• _To do_
Once the pictures are removed, reproduce what is left of the data below exactly.

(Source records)
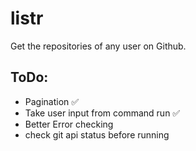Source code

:# listr
Get the repositories of any user on Github.

## ToDo:
 - Pagination :white_check_mark:
 - Take user input from command run :white_check_mark:
 - Better Error checking
 - check git api status before running
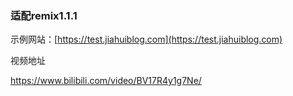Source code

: 
### 适配remix1.1.1

示例网站：[https://test.jiahuiblog.com](https://test.jiahuiblog.com)

视频地址

https://www.bilibili.com/video/BV17R4y1g7Ne/
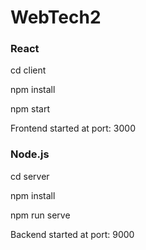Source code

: # WebTech2

### React

cd client

npm install

npm start

Frontend started at port: 3000

### Node.js

cd server

npm install

npm run serve

Backend started at port: 9000
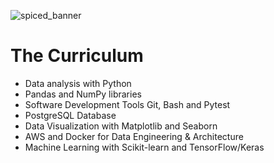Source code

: ![spiced_banner](https://user-images.githubusercontent.com/7897103/173242162-06740651-5018-4022-8748-4e7a5cd68753.png)

# The Curriculum

- Data analysis with Python
- Pandas and NumPy libraries
- Software Development Tools Git, Bash and Pytest
- PostgreSQL Database
- Data Visualization with Matplotlib and Seaborn
- AWS and Docker for Data Engineering & Architecture
- Machine Learning with Scikit-learn and TensorFlow/Keras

• _Response to the task_
Source code

:# listr
Get the repositories of any user on Github.

## ToDo:
 - Pagination :white_check_mark:
 - Take user input from command run :white_check_mark:
 - Better Error checking
 - check git api status before running
Source code

: 
### 适配remix1.1.1

示例网站：[https://test.jiahuiblog.com](https://test.jiahuiblog.com)

视频地址

https://www.bilibili.com/video/BV17R4y1g7Ne/
Source code

: # WebTech2

### React

cd client

npm install

npm start

Frontend started at port: 3000

### Node.js

cd server

npm install

npm run serve

Backend started at port: 9000
Source code

: ![spiced_banner](https://user-images.githubusercontent.com/7897103/173242162-06740651-5018-4022-8748-4e7a5cd68753.png)

# The Curriculum

- Data analysis with Python
- Pandas and NumPy libraries
- Software Development Tools Git, Bash and Pytest
- PostgreSQL Database
- Data Visualization with Matplotlib and Seaborn
- AWS and Docker for Data Engineering & Architecture
- Machine Learning with Scikit-learn and TensorFlow/Keras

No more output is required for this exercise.